Calvin, on the other hand, had a terrifying experience that brought his dating app adventure with Tinder to a close.
“I matched with a lady online, chatted with her for a bit and decided to meet her in the city. When I got there, she told me to go to a bus stop where matatus for Githurai were being boarded. She told me to board one. I was hesitant but I went all the way. I was terrified since I did not know where I was.”

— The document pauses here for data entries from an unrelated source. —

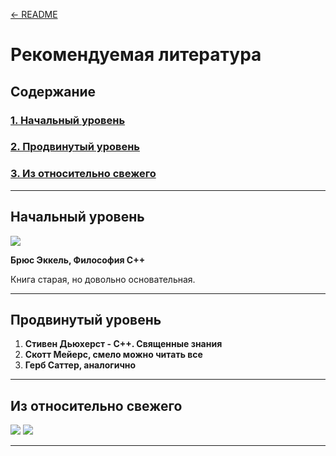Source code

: [<- README][readme]

# Рекомендуемая литература

## Содержание
### [1. Начальный уровень](section_01)
### [2. Продвинутый уровень](section_02)
### [3. Из относительно свежего](section_03)


---
<a id="section_01"></a>

## Начальный уровень

![][book_01]

**Брюс Эккель, Философия С++**

Книга старая, но довольно основательная.


---
<a id="section_02"></a>

## Продвинутый уровень

1. **Стивен Дьюхерст - C++. Священные знания**
2. **Скотт Мейерс, смело можно читать все**
3. **Герб Саттер, аналогично**


---
<a id="section_03"></a>

## Из относительно свежего

![][book_02]
![][book_03]


---
[readme]: README.md
[book_01]: images/book_01.jpg
[book_02]: images/book_02.jpg
[book_03]: images/book_03.jpg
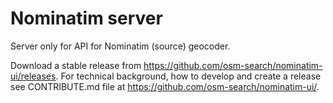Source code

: # Nominatim server

Server only for API for Nominatim (source) geocoder.

Download a stable release from https://github.com/osm-search/nominatim-ui/releases. For technical background, how to develop and create a release see CONTRIBUTE.md file at https://github.com/osm-search/nominatim-ui/.

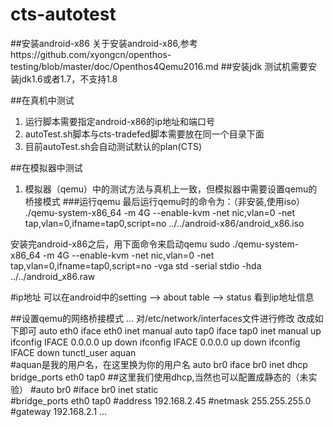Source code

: # cts-autotest
##安装android-x86
关于安装android-x86,参考https://github.com/xyongcn/openthos-testing/blob/master/doc/Openthos4Qemu2016.md
##安装jdk
测试机需要安装jdk1.6或者1.7，不支持1.8

##在真机中测试
1. 运行脚本需要指定android-x86的ip地址和端口号
1. autoTest.sh脚本与cts-tradefed脚本需要放在同一个目录下面
1. 目前autoTest.sh会自动测试默认的plan(CTS)

##在模拟器中测试
1. 模拟器（qemu）中的测试方法与真机上一致，但模拟器中需要设置qemu的桥接模式
###运行qemu
最后运行qemu时的命令为：（非安装,使用iso）
	./qemu-system-x86_64 -m 4G --enable-kvm -net nic,vlan=0 -net tap,vlan=0,ifname=tap0,script=no ../../android-x86/android_x86.iso 

安装完android-x86之后，用下面命令来启动qemu
	sudo ./qemu-system-x86_64 -m 4G --enable-kvm -net nic,vlan=0 -net tap,vlan=0,ifname=tap0,script=no -vga std -serial stdio -hda ../../android_x86.raw

#ip地址
可以在android中的setting --> about table --> status 看到ip地址信息

 
##设置qemu的网络桥接模式
...
对/etc/network/interfaces文件进行修改
改成如下即可
auto eth0
iface eth0 inet manual
auto tap0
iface tap0 inet manual
up ifconfig IFACE 0.0.0.0 up 
down ifconfig IFACE 0.0.0.0 up 
down ifconfig IFACE down
tunctl_user aquan      
#aquan是我的用户名，在这里换为你的用户名
auto br0
iface br0 inet dhcp
bridge_ports eth0 tap0
##这里我们使用dhcp,当然也可以配置成静态的（未实验）
#auto br0
#iface br0 inet static      
#bridge_ports eth0 tap0
#address 192.168.2.45
#netmask 255.255.255.0
#gateway 192.168.2.1
...

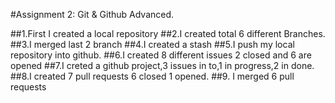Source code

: #Assignment 2: Git & Github Advanced.



##1.First I created a local repository
##2.I created total 6 different Branches.
##3.I merged last 2 branch
##4.I created a stash
##5.I push my local repository into github.
##6.I created 8 different issues 2 closed and 6 are opened
##7.I creted a github project,3 issues in to,1 in progress,2 in done. 
##8.I created  7 pull requests 6 closed 1 opened.
##9. I merged 6 pull requests
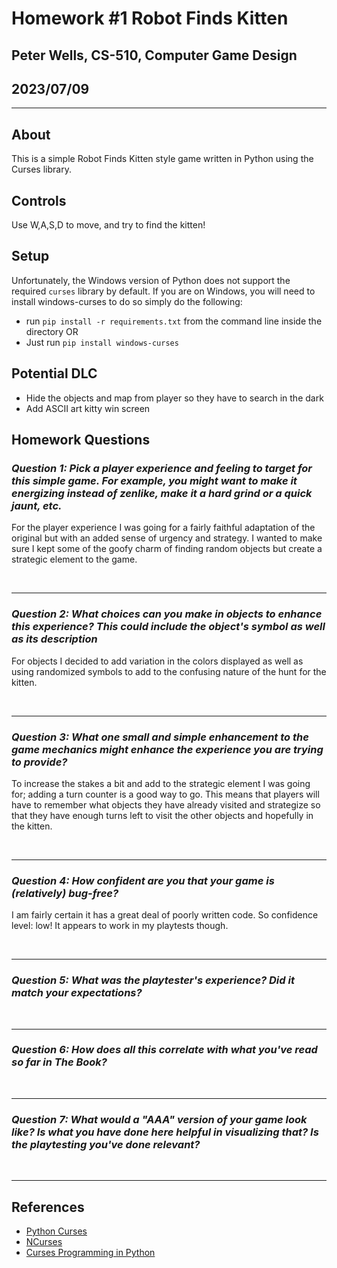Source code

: # Homework #1 Robot Finds Kitten

## Peter Wells, CS-510, Computer Game Design

## 2023/07/09

---

## About

This is a simple Robot Finds Kitten style game written in Python using the Curses library.

## Controls

Use W,A,S,D to move, and try to find the kitten!

## Setup

Unfortunately, the Windows version of Python does not support the required `curses` library by default. If you are on Windows, you will need to install windows-curses to do so simply do the following:

- run `pip install -r requirements.txt` from the command line inside the directory OR
- Just run `pip install windows-curses`

## Potential DLC

- Hide the objects and map from player so they have to search in the dark
- Add ASCII art kitty win screen

## Homework Questions

### ***Question 1: Pick a player experience and feeling to target for this simple game. For example, you might want to make it energizing instead of zenlike, make it a hard grind or a quick jaunt, etc.***

For the player experience I was going for a fairly faithful adaptation of the original but with an added sense of urgency and strategy. I wanted to make sure I kept some of the goofy charm of finding random objects but create a strategic element to the game.

<br>

---

### ***Question 2: What choices can you make in objects to enhance this experience? This could include the object's symbol as well as its description***

For objects I decided to add variation in the colors displayed as well as using randomized symbols to add to the confusing nature of the hunt for the kitten.

<br>

---

### ***Question 3: What one small and simple enhancement to the game mechanics might enhance the experience you are trying to provide?***

To increase the stakes a bit and add to the strategic element I was going for; adding a turn counter is a good way to go. This means that players will have to remember what objects they have already visited and strategize so that they have enough turns left to visit the other objects and hopefully in the kitten.

<br>

---

### ***Question 4: How confident are you that your game is (relatively) bug-free?***

I am fairly certain it has a great deal of poorly written code. So confidence level: low! It appears to work in my playtests though.

<br>

---

### ***Question 5: What was the playtester's experience? Did it match your expectations?***

<br>

---

### ***Question 6: How does all this correlate with what you've read so far in The Book?***

<br>

---

### ***Question 7: What would a "AAA" version of your game look like? Is what you have done here helpful in visualizing that? Is the playtesting you've done relevant?***

<br>

---

## References

- [Python Curses](https://docs.python.org/3/howto/curses.html)
- [NCurses](http://www.ibiblio.org/pub/Linux/docs/HOWTO/other-formats/html_single/NCURSES-Programming-HOWTO.html#WHATIS)
- [Curses Programming in Python](https://www.devdungeon.com/content/curses-programming-python)
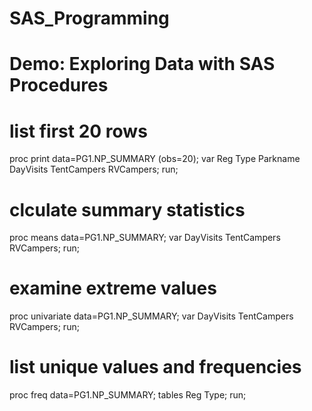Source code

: # SAS_Programming

# Demo: Exploring Data with SAS Procedures

# list first 20 rows

proc print data=PG1.NP_SUMMARY (obs=20);
			var Reg Type Parkname DayVisits TentCampers RVCampers;
run;

# clculate summary statistics

proc means data=PG1.NP_SUMMARY;
			var DayVisits TentCampers RVCampers;
run;

# examine extreme values

proc univariate data=PG1.NP_SUMMARY;
			var DayVisits TentCampers RVCampers;
run;

# list unique values and frequencies

proc freq data=PG1.NP_SUMMARY;
			tables Reg Type;
run;
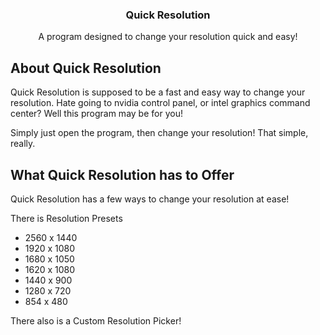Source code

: <h3 align="center">Quick Resolution</h3>

  <p align="center">
    A program designed to change your resolution quick and easy!
    <br />
  </p>
</div>

## About Quick Resolution

Quick Resolution is supposed to be a fast and easy way to change your resolution. Hate going to nvidia control panel, or intel graphics command center? Well this program may be for you!

Simply just open the program, then change your resolution! That simple, really. 

## What Quick Resolution has to Offer
Quick Resolution has a few ways to change your resolution at ease!

There is Resolution Presets
- 2560 x 1440
- 1920 x 1080
- 1680 x 1050
- 1620 x 1080
- 1440 x 900
- 1280 x 720
- 854 x 480

There also is a Custom Resolution Picker!
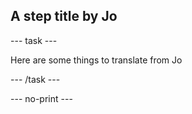 ## A step title by Jo

--- task ---

Here are some things to translate from Jo

--- /task ---


--- no-print ---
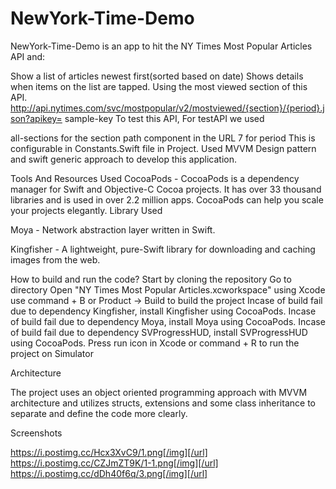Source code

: 
# NewYork-Time-Demo

NewYork-Time-Demo is an app to hit the NY Times Most Popular Articles API and:

Show a list of articles newest first(sorted based on date)
Shows details when items on the list are tapped.
Using the most viewed section of this API. http://api.nytimes.com/svc/mostpopular/v2/mostviewed/{section}/{period}.json?apikey= sample-key To test this API, For testAPI we used

all-sections for the section path component in the URL
7 for period
This is configurable in Constants.Swift file in Project. Used MVVM Design pattern and swift generic approach to develop this application.

Tools And Resources Used
CocoaPods - CocoaPods is a dependency manager for Swift and Objective-C Cocoa projects. It has over 33 thousand libraries and is used in over 2.2 million apps. CocoaPods can help you scale your projects elegantly.
Library Used 



Moya - Network abstraction layer written in Swift.

Kingfisher - A lightweight, pure-Swift library for downloading and caching images from the web.
 

How to build and run the code?
Start by cloning the repository
Go to directory
Open "NY Times Most Popular Articles.xcworkspace" using Xcode
use command + B or Product -> Build to build the project
Incase of build fail due to dependency Kingfisher, install Kingfisher using CocoaPods.
Incase of build fail due to dependency Moya, install Moya using CocoaPods.
Incase of build fail due to dependency SVProgressHUD, install SVProgressHUD using CocoaPods.
Press run icon in Xcode or command + R to run the project on Simulator


Architecture

The project uses an object oriented programming approach with MVVM architecture and utilizes structs, extensions and some class inheritance to separate and define the code more clearly.

Screenshots

https://i.postimg.cc/Hcx3XvC9/1.png[/img][/url]
https://i.postimg.cc/CZJmZT9K/1-1.png[/img][/url]
https://i.postimg.cc/dDh40f6q/3.png[/img][/url]





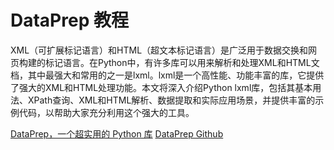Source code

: # DataPrep 教程

<show-structure depth="2"/>

XML（可扩展标记语言）和HTML（超文本标记语言）是广泛用于数据交换和网页构建的标记语言。在Python中，有许多库可以用来解析和处理XML和HTML文档，其中最强大和常用的之一是lxml。lxml是一个高性能、功能丰富的库，它提供了强大的XML和HTML处理功能。本文将深入介绍Python lxml库，包括其基本用法、XPath查询、XML和HTML解析、数据提取和实际应用场景，并提供丰富的示例代码，以帮助大家充分利用这个强大的工具。


<seealso>
<category ref="ref_docs">
    <a href="https://mp.weixin.qq.com/s/fX0d9O_yQGBsPGiysxv8Qgs">DataPrep，一个超实用的 Python 库</a>
</category>
<category ref="ref_github">
    <a href="https://github.com/sfu-db/dataprep">DataPrep Github</a>
</category>
<category ref="ref_issues"></category>
<category ref="ref_hf"></category>
<category ref="ref_ms"></category>
</seealso>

“When I met her, she looked nothing like her photos. I faked an emergency and took a taxi home.”
Esther rates Badoo as the best dating app she has used. She found that it was easy to use, gave a variety of options with unlimited swipes depending on the filters she placed, even without paying the subscription, a friendly interface plus plenty of good looking people.
The surprising feedback I got from Esther is that she made a few friends who she still talks to from the dating apps, a trend that Gen Z seems to follow.
According to a Global World Index report, over 90 million people around the world use location-based dating apps and nearly two thirds of them are men. This creates a problem for many women who are overwhelmed by the number of options they have. Competition in online dating is fierce for men as lucky in-person chance encounters with dreamy partners are rarer than ever.
Sociologist Phanice warns that several of the men using dating apps are married men seeking easy opportunities for infidelity.
“The age between 18 to 26 is a crucial phase in a person’s life. It’s the period to learn how the world works but one can be easily lured into traps by older men,” she says.
Sav reveals that this is the reason why she is not using Tinder at the moment because half of the people she has met on the app are married.